-------- Provided data

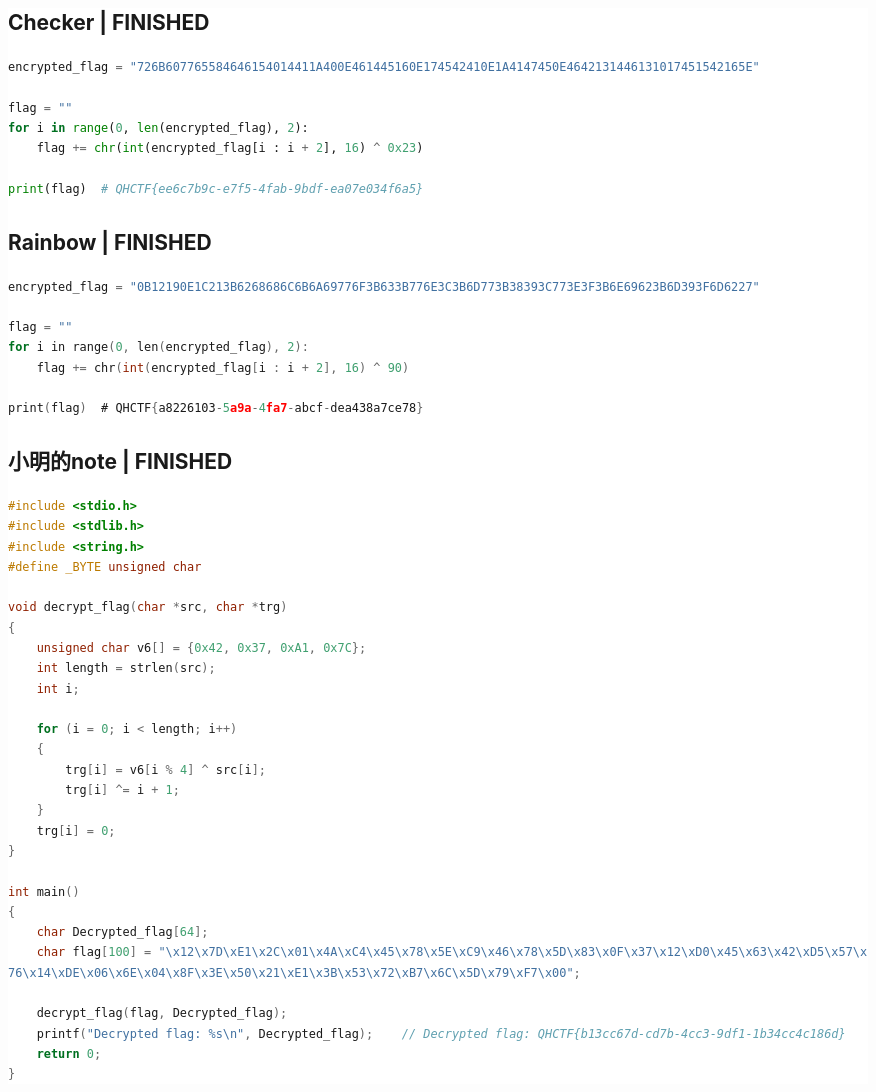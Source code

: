 ## Checker | FINISHED

```python
encrypted_flag = "726B607765584646154014411A400E461445160E174542410E1A4147450E4642131446131017451542165E"

flag = ""
for i in range(0, len(encrypted_flag), 2):
    flag += chr(int(encrypted_flag[i : i + 2], 16) ^ 0x23)

print(flag)  # QHCTF{ee6c7b9c-e7f5-4fab-9bdf-ea07e034f6a5}

```

## Rainbow | FINISHED

```c
encrypted_flag = "0B12190E1C213B6268686C6B6A69776F3B633B776E3C3B6D773B38393C773E3F3B6E69623B6D393F6D6227"

flag = ""
for i in range(0, len(encrypted_flag), 2):
    flag += chr(int(encrypted_flag[i : i + 2], 16) ^ 90)

print(flag)  # QHCTF{a8226103-5a9a-4fa7-abcf-dea438a7ce78}
```

## 小明的note | FINISHED

```c++
#include <stdio.h>
#include <stdlib.h>
#include <string.h>
#define _BYTE unsigned char

void decrypt_flag(char *src, char *trg)
{
    unsigned char v6[] = {0x42, 0x37, 0xA1, 0x7C};
    int length = strlen(src);
    int i;

    for (i = 0; i < length; i++)
    {
        trg[i] = v6[i % 4] ^ src[i];
        trg[i] ^= i + 1;
    }
    trg[i] = 0;
}

int main()
{
    char Decrypted_flag[64];
    char flag[100] = "\x12\x7D\xE1\x2C\x01\x4A\xC4\x45\x78\x5E\xC9\x46\x78\x5D\x83\x0F\x37\x12\xD0\x45\x63\x42\xD5\x57\x76\x14\xDE\x06\x6E\x04\x8F\x3E\x50\x21\xE1\x3B\x53\x72\xB7\x6C\x5D\x79\xF7\x00";

    decrypt_flag(flag, Decrypted_flag);
    printf("Decrypted flag: %s\n", Decrypted_flag);    // Decrypted flag: QHCTF{b13cc67d-cd7b-4cc3-9df1-1b34cc4c186d}
    return 0;
}
```

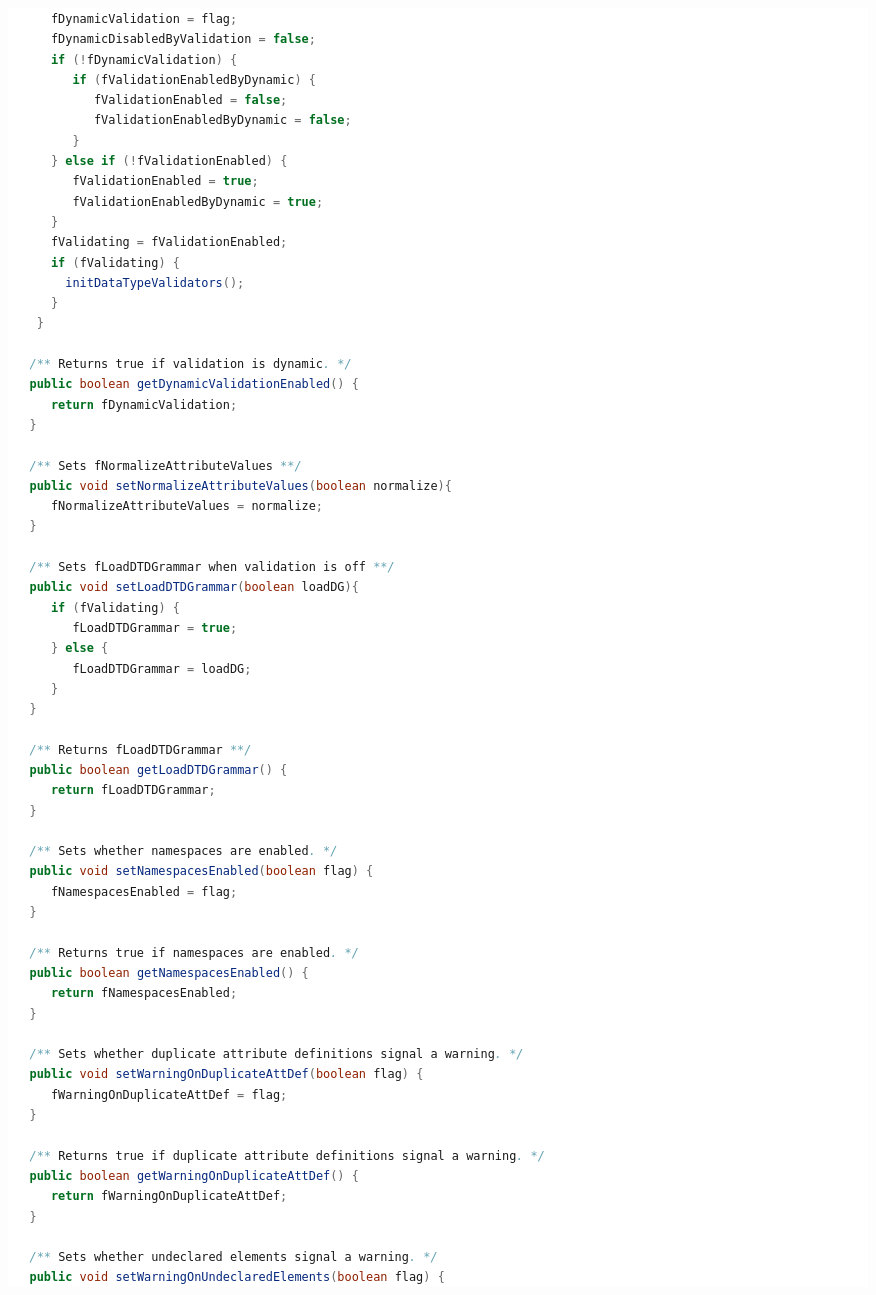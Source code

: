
 ```java
      fDynamicValidation = flag;
      fDynamicDisabledByValidation = false;
      if (!fDynamicValidation) {
         if (fValidationEnabledByDynamic) {
            fValidationEnabled = false;
            fValidationEnabledByDynamic = false;
         }
      } else if (!fValidationEnabled) {
         fValidationEnabled = true;
         fValidationEnabledByDynamic = true;
      }
      fValidating = fValidationEnabled;
      if (fValidating) {
        initDataTypeValidators();
      }
    }

   /** Returns true if validation is dynamic. */
   public boolean getDynamicValidationEnabled() {
      return fDynamicValidation;
   }

   /** Sets fNormalizeAttributeValues **/
   public void setNormalizeAttributeValues(boolean normalize){
      fNormalizeAttributeValues = normalize;
   }

   /** Sets fLoadDTDGrammar when validation is off **/
   public void setLoadDTDGrammar(boolean loadDG){
      if (fValidating) {
         fLoadDTDGrammar = true;
      } else {
         fLoadDTDGrammar = loadDG;
      }
   }

   /** Returns fLoadDTDGrammar **/
   public boolean getLoadDTDGrammar() {
      return fLoadDTDGrammar;
   }

   /** Sets whether namespaces are enabled. */
   public void setNamespacesEnabled(boolean flag) {
      fNamespacesEnabled = flag;
   }

   /** Returns true if namespaces are enabled. */
   public boolean getNamespacesEnabled() {
      return fNamespacesEnabled;
   }

   /** Sets whether duplicate attribute definitions signal a warning. */
   public void setWarningOnDuplicateAttDef(boolean flag) {
      fWarningOnDuplicateAttDef = flag;
   }

   /** Returns true if duplicate attribute definitions signal a warning. */
   public boolean getWarningOnDuplicateAttDef() {
      return fWarningOnDuplicateAttDef;
   }

   /** Sets whether undeclared elements signal a warning. */
   public void setWarningOnUndeclaredElements(boolean flag) {
```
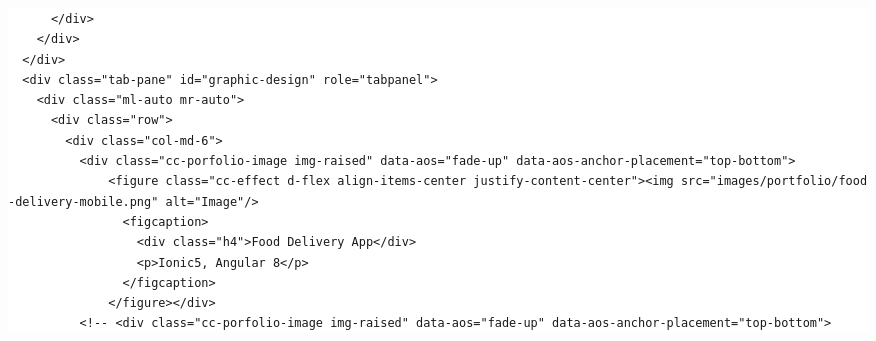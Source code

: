           </div>
        </div>
      </div>
      <div class="tab-pane" id="graphic-design" role="tabpanel">
        <div class="ml-auto mr-auto">
          <div class="row">
            <div class="col-md-6">
              <div class="cc-porfolio-image img-raised" data-aos="fade-up" data-aos-anchor-placement="top-bottom">
                  <figure class="cc-effect d-flex align-items-center justify-content-center"><img src="images/portfolio/food-delivery-mobile.png" alt="Image"/>
                    <figcaption>
                      <div class="h4">Food Delivery App</div>
                      <p>Ionic5, Angular 8</p>
                    </figcaption>
                  </figure></div>
              <!-- <div class="cc-porfolio-image img-raised" data-aos="fade-up" data-aos-anchor-placement="top-bottom">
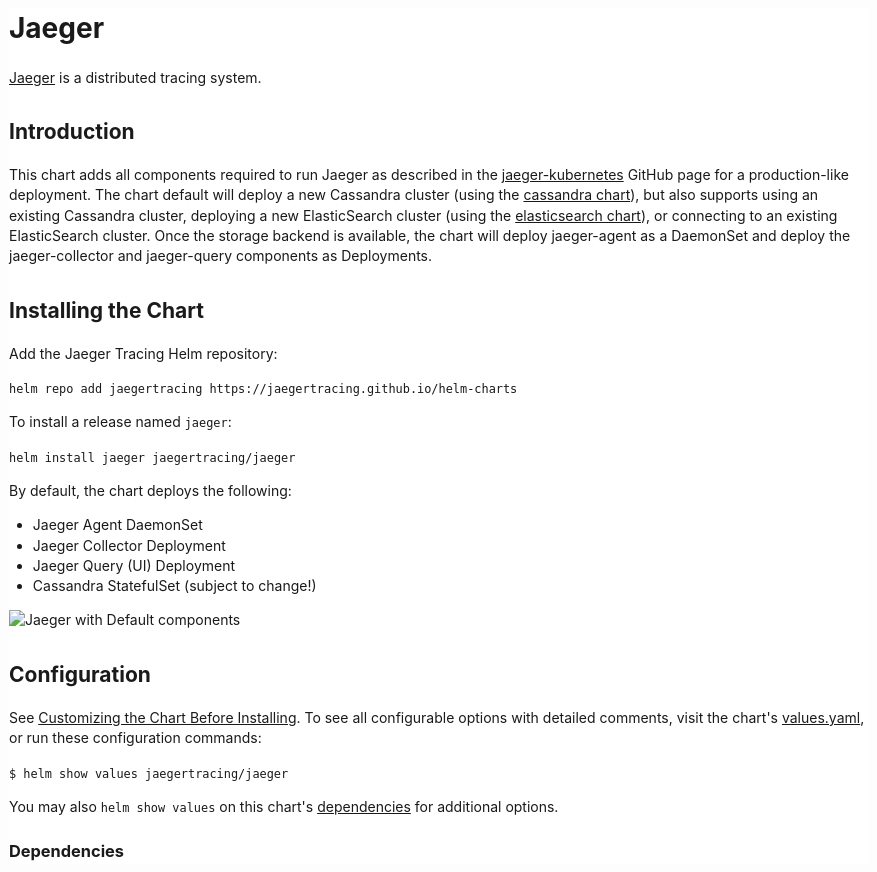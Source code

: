 # Jaeger

[Jaeger](https://www.jaegertracing.io/) is a distributed tracing system.

## Introduction

This chart adds all components required to run Jaeger as described in the [jaeger-kubernetes](https://github.com/jaegertracing/jaeger-kubernetes) GitHub page for a production-like deployment. The chart default will deploy a new Cassandra cluster (using the [cassandra chart](https://github.com/kubernetes/charts/tree/master/incubator/cassandra)), but also supports using an existing Cassandra cluster, deploying a new ElasticSearch cluster (using the [elasticsearch chart](https://github.com/elastic/helm-charts/tree/master/elasticsearch)), or connecting to an existing ElasticSearch cluster. Once the storage backend is available, the chart will deploy jaeger-agent as a DaemonSet and deploy the jaeger-collector and jaeger-query components as Deployments.

## Installing the Chart

Add the Jaeger Tracing Helm repository:

```bash
helm repo add jaegertracing https://jaegertracing.github.io/helm-charts
```

To install a release named `jaeger`:

```bash
helm install jaeger jaegertracing/jaeger
```

By default, the chart deploys the following:

- Jaeger Agent DaemonSet
- Jaeger Collector Deployment
- Jaeger Query (UI) Deployment
- Cassandra StatefulSet (subject to change!)

![Jaeger with Default
components](https://www.jaegertracing.io/img/architecture-v1.png)

## Configuration

See [Customizing the Chart Before Installing](https://helm.sh/docs/intro/using_helm/#customizing-the-chart-before-installing). To see all configurable options with detailed comments, visit the chart's [values.yaml](https://github.com/jaegertracing/helm-charts/blob/master/charts/jaeger/values.yaml), or run these configuration commands:

```console
$ helm show values jaegertracing/jaeger
```

You may also `helm show values` on this chart's [dependencies](#dependencies) for additional options.

### Dependencies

----------------

Take every line from the records above that has the word "anchor" and copy it.

              <div class="cc-porfolio-image img-raised" data-aos="fade-up" data-aos-anchor-placement="top-bottom">
              <!-- <div class="cc-porfolio-image img-raised" data-aos="fade-up" data-aos-anchor-placement="top-bottom">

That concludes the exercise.